A long-running series of crime novels provides some of the same pleasures as soap opera, offering the latest instalment in the lives of familiar characters. Careless Love (Hodder £20) is the 25th book in Peter Robinson’s best-selling series featuring DCI Alan Banks, a thoughtful detective based in the fictional Yorkshire town of Eastvale. Banks is divorced, with two grown-up children and excruciating taste in music, but Robinson never allows the detective’s backstory to get in the way of some very contemporary plots.

His novels track the changing nature of crime, taking on difficult subjects such as gangs of men who groom under-age girls for sex, and the new book tackles the contentious subject of widening inequality. Two corpses are discovered on the moors, a student dressed for a night out and an older man in a business suit, with no obvious connection between them. The inquiry leads to a group of successful middle-aged men with access to expensive lawyers, but Banks is determined to uncover a scam involving sex, drugs and the exploitation of vulnerable young women.

The brooding presence of Kinder Scout, the highest point in the Peak District, hangs over Stephen Booth’s fine novel, Fall Down Dead (Sphere £20). Each year, a group of walkers sets out in commemoration of the mass trespass in 1932, when hundreds of ramblers defied local landowners in defence of the right to roam. The little group is led by Darius Roth, a local man who claims to be a descendant of one of the original protesters, but he ignores warnings about the weather.
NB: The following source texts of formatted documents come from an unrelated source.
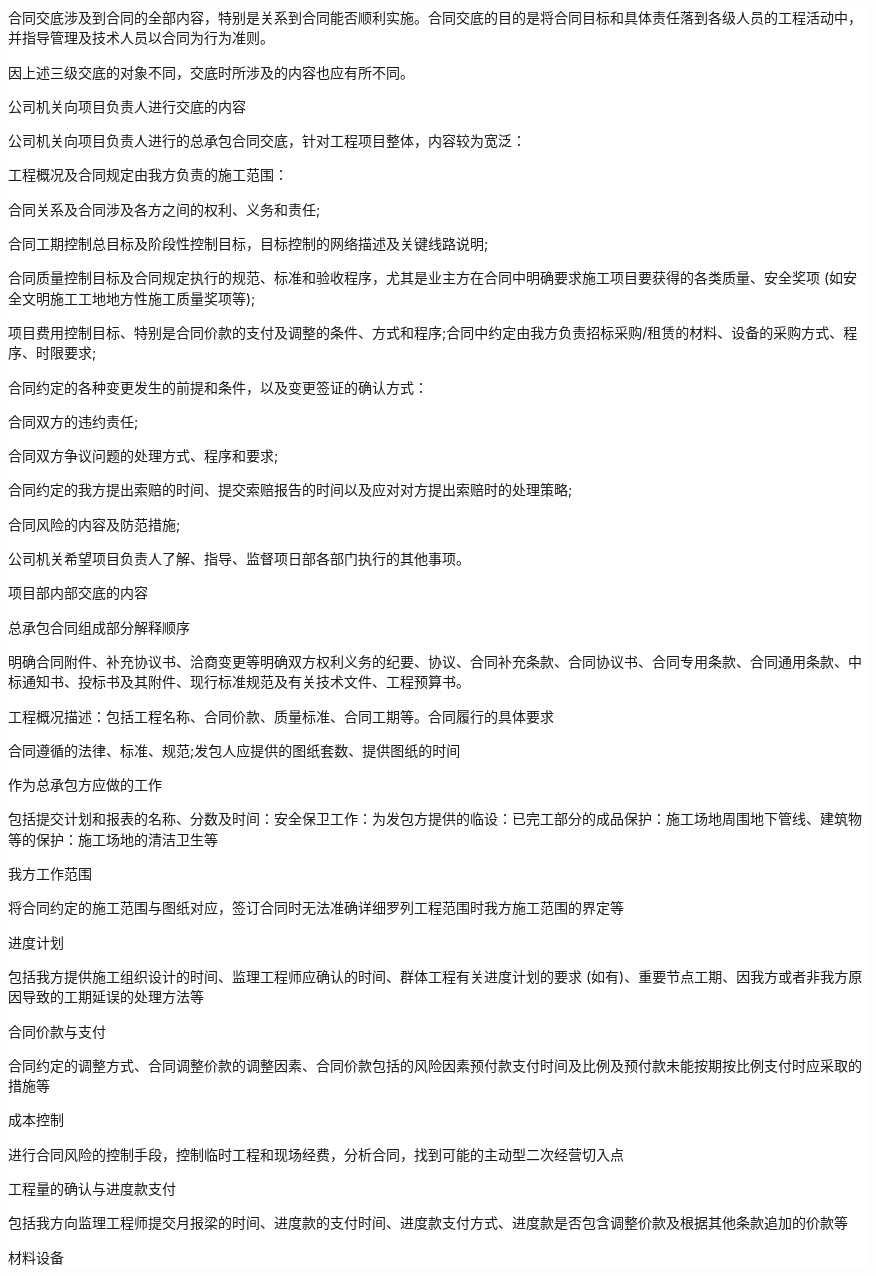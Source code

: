 合同交底涉及到合同的全部内容，特别是关系到合同能否顺利实施。合同交底的目的是将合同目标和具体责任落到各级人员的工程活动中，并指导管理及技术人员以合同为行为准则。

因上述三级交底的对象不同，交底时所涉及的内容也应有所不同。

公司机关向项目负责人进行交底的内容

公司机关向项目负责人进行的总承包合同交底，针对工程项目整体，内容较为宽泛：

工程概况及合同规定由我方负责的施工范围：

合同关系及合同涉及各方之间的权利、义务和责任;

合同工期控制总目标及阶段性控制目标，目标控制的网络描述及关键线路说明;

合同质量控制目标及合同规定执行的规范、标准和验收程序，尤其是业主方在合同中明确要求施工项目要获得的各类质量、安全奖项 (如安全文明施工工地地方性施工质量奖项等);

项目费用控制目标、特别是合同价款的支付及调整的条件、方式和程序;合同中约定由我方负责招标采购/租赁的材料、设备的采购方式、程序、时限要求;

合同约定的各种变更发生的前提和条件，以及变更签证的确认方式：

合同双方的违约责任;

合同双方争议问题的处理方式、程序和要求;

合同约定的我方提出索赔的时间、提交索赔报告的时间以及应对对方提出索赔时的处理策略;

合同风险的内容及防范措施;

公司机关希望项目负责人了解、指导、监督项日部各部门执行的其他事项。

项目部内部交底的内容

总承包合同组成部分解释顺序

明确合同附件、补充协议书、洽商变更等明确双方权利义务的纪要、协议、合同补充条款、合同协议书、合同专用条款、合同通用条款、中标通知书、投标书及其附件、现行标准规范及有关技术文件、工程预算书。

工程概况描述：包括工程名称、合同价款、质量标准、合同工期等。合同履行的具体要求

合同遵循的法律、标准、规范;发包人应提供的图纸套数、提供图纸的时间

作为总承包方应做的工作

包括提交计划和报表的名称、分数及时间：安全保卫工作：为发包方提供的临设：已完工部分的成品保护：施工场地周围地下管线、建筑物等的保护：施工场地的清洁卫生等

我方工作范围

将合同约定的施工范围与图纸对应，签订合同时无法准确详细罗列工程范围时我方施工范围的界定等

进度计划

包括我方提供施工组织设计的时间、监理工程师应确认的时间、群体工程有关进度计划的要求 (如有)、重要节点工期、因我方或者非我方原因导致的工期延误的处理方法等

合同价款与支付

合同约定的调整方式、合同调整价款的调整因素、合同价款包括的风险因素预付款支付时间及比例及预付款未能按期按比例支付时应采取的措施等

成本控制

进行合同风险的控制手段，控制临时工程和现场经费，分析合同，找到可能的主动型二次经营切入点

工程量的确认与进度款支付

包括我方向监理工程师提交月报梁的时间、进度款的支付时间、进度款支付方式、进度款是否包含调整价款及根据其他条款追加的价款等

材料设备
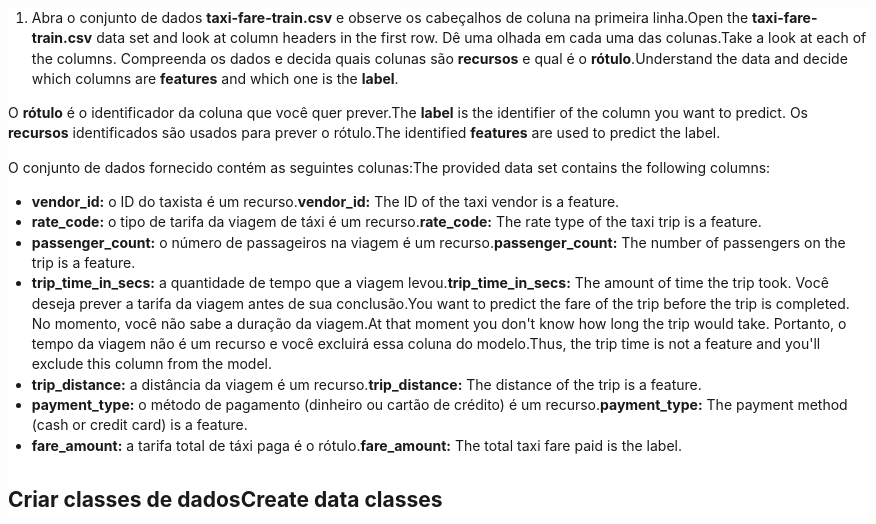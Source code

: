 1. <span data-ttu-id="8188b-145">Abra o conjunto de dados **taxi-fare-train.csv** e observe os cabeçalhos de coluna na primeira linha.</span><span class="sxs-lookup"><span data-stu-id="8188b-145">Open the **taxi-fare-train.csv** data set and look at column headers in the first row.</span></span> <span data-ttu-id="8188b-146">Dê uma olhada em cada uma das colunas.</span><span class="sxs-lookup"><span data-stu-id="8188b-146">Take a look at each of the columns.</span></span> <span data-ttu-id="8188b-147">Compreenda os dados e decida quais colunas são **recursos** e qual é o **rótulo**.</span><span class="sxs-lookup"><span data-stu-id="8188b-147">Understand the data and decide which columns are **features** and which one is the **label**.</span></span>

<span data-ttu-id="8188b-148">O **rótulo** é o identificador da coluna que você quer prever.</span><span class="sxs-lookup"><span data-stu-id="8188b-148">The **label** is the identifier of the column you want to predict.</span></span> <span data-ttu-id="8188b-149">Os **recursos** identificados são usados ​​para prever o rótulo.</span><span class="sxs-lookup"><span data-stu-id="8188b-149">The identified **features** are used to predict the label.</span></span>

<span data-ttu-id="8188b-150">O conjunto de dados fornecido contém as seguintes colunas:</span><span class="sxs-lookup"><span data-stu-id="8188b-150">The provided data set contains the following columns:</span></span>

* <span data-ttu-id="8188b-151">**vendor_id:** o ID do taxista é um recurso.</span><span class="sxs-lookup"><span data-stu-id="8188b-151">**vendor_id:** The ID of the taxi vendor is a feature.</span></span>
* <span data-ttu-id="8188b-152">**rate_code:** o tipo de tarifa da viagem de táxi é um recurso.</span><span class="sxs-lookup"><span data-stu-id="8188b-152">**rate_code:** The rate type of the taxi trip is a feature.</span></span>
* <span data-ttu-id="8188b-153">**passenger_count:** o número de passageiros na viagem é um recurso.</span><span class="sxs-lookup"><span data-stu-id="8188b-153">**passenger_count:** The number of passengers on the trip is a feature.</span></span>
* <span data-ttu-id="8188b-154">**trip_time_in_secs:** a quantidade de tempo que a viagem levou.</span><span class="sxs-lookup"><span data-stu-id="8188b-154">**trip_time_in_secs:** The amount of time the trip took.</span></span> <span data-ttu-id="8188b-155">Você deseja prever a tarifa da viagem antes de sua conclusão.</span><span class="sxs-lookup"><span data-stu-id="8188b-155">You want to predict the fare of the trip before the trip is completed.</span></span> <span data-ttu-id="8188b-156">No momento, você não sabe a duração da viagem.</span><span class="sxs-lookup"><span data-stu-id="8188b-156">At that moment you don't know how long the trip would take.</span></span> <span data-ttu-id="8188b-157">Portanto, o tempo da viagem não é um recurso e você excluirá essa coluna do modelo.</span><span class="sxs-lookup"><span data-stu-id="8188b-157">Thus, the trip time is not a feature and you'll exclude this column from the model.</span></span>
* <span data-ttu-id="8188b-158">**trip_distance:** a distância da viagem é um recurso.</span><span class="sxs-lookup"><span data-stu-id="8188b-158">**trip_distance:** The distance of the trip is a feature.</span></span>
* <span data-ttu-id="8188b-159">**payment_type:** o método de pagamento (dinheiro ou cartão de crédito) é um recurso.</span><span class="sxs-lookup"><span data-stu-id="8188b-159">**payment_type:** The payment method (cash or credit card) is a feature.</span></span>
* <span data-ttu-id="8188b-160">**fare_amount:** a tarifa total de táxi paga é o rótulo.</span><span class="sxs-lookup"><span data-stu-id="8188b-160">**fare_amount:** The total taxi fare paid is the label.</span></span>

## <a name="create-data-classes"></a><span data-ttu-id="8188b-161">Criar classes de dados</span><span class="sxs-lookup"><span data-stu-id="8188b-161">Create data classes</span></span>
With one member of the party injured and no signal on their mobile phones, the walkers separate and a woman falls to her death in the fog. DI Ben Cooper suspects that the death wasn’t accidental but he has nothing to go on but his gut feeling – and some painstaking detective work that harks back to a less forensically-driven age of crime fiction.

Clare Askew’s memorable and moving first novel, All the Hidden Truths (Hodder £12.99), presents the police in Edinburgh with a highly unusual crime. When an engineering student walks into college one morning and murders 13 young women before killing himself, everyone knows the identity of the perpetrator. The investigation that follows focuses on three women – a police inspector, the killer’s mother and the mother of the first victim – in a harrowing examination of the causes and consequences of mass murder.